◆ WORK INSTRUCTION:
From the first line to the last, reproduce the data exactly.

◆ Source texts of formatted documents:
-.-.-
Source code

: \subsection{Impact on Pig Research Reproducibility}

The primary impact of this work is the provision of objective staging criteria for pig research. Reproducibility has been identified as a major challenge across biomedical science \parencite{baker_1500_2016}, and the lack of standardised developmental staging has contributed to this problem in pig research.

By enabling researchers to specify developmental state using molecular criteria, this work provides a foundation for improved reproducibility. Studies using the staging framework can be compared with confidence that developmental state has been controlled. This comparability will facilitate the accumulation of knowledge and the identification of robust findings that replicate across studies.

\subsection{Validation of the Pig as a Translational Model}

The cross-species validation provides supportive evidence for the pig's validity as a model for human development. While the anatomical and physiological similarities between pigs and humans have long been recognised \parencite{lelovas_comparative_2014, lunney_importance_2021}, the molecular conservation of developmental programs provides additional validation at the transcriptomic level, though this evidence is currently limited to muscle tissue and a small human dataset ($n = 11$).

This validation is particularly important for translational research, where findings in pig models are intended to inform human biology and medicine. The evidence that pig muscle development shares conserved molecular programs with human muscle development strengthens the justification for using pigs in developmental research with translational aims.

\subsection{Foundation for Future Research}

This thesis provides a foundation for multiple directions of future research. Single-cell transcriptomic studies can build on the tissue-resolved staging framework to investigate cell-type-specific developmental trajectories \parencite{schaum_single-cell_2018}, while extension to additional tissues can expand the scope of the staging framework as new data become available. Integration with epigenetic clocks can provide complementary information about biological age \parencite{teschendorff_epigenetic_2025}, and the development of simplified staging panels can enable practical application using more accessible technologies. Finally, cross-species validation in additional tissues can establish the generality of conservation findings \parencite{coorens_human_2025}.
-.-.-
◆ SOLUTION FOR THIS TASK:
Source code

: \subsection{Impact on Pig Research Reproducibility}

The primary impact of this work is the provision of objective staging criteria for pig research. Reproducibility has been identified as a major challenge across biomedical science \parencite{baker_1500_2016}, and the lack of standardised developmental staging has contributed to this problem in pig research.

By enabling researchers to specify developmental state using molecular criteria, this work provides a foundation for improved reproducibility. Studies using the staging framework can be compared with confidence that developmental state has been controlled. This comparability will facilitate the accumulation of knowledge and the identification of robust findings that replicate across studies.

\subsection{Validation of the Pig as a Translational Model}

The cross-species validation provides supportive evidence for the pig's validity as a model for human development. While the anatomical and physiological similarities between pigs and humans have long been recognised \parencite{lelovas_comparative_2014, lunney_importance_2021}, the molecular conservation of developmental programs provides additional validation at the transcriptomic level, though this evidence is currently limited to muscle tissue and a small human dataset ($n = 11$).

This validation is particularly important for translational research, where findings in pig models are intended to inform human biology and medicine. The evidence that pig muscle development shares conserved molecular programs with human muscle development strengthens the justification for using pigs in developmental research with translational aims.

\subsection{Foundation for Future Research}

This thesis provides a foundation for multiple directions of future research. Single-cell transcriptomic studies can build on the tissue-resolved staging framework to investigate cell-type-specific developmental trajectories \parencite{schaum_single-cell_2018}, while extension to additional tissues can expand the scope of the staging framework as new data become available. Integration with epigenetic clocks can provide complementary information about biological age \parencite{teschendorff_epigenetic_2025}, and the development of simplified staging panels can enable practical application using more accessible technologies. Finally, cross-species validation in additional tissues can establish the generality of conservation findings \parencite{coorens_human_2025}.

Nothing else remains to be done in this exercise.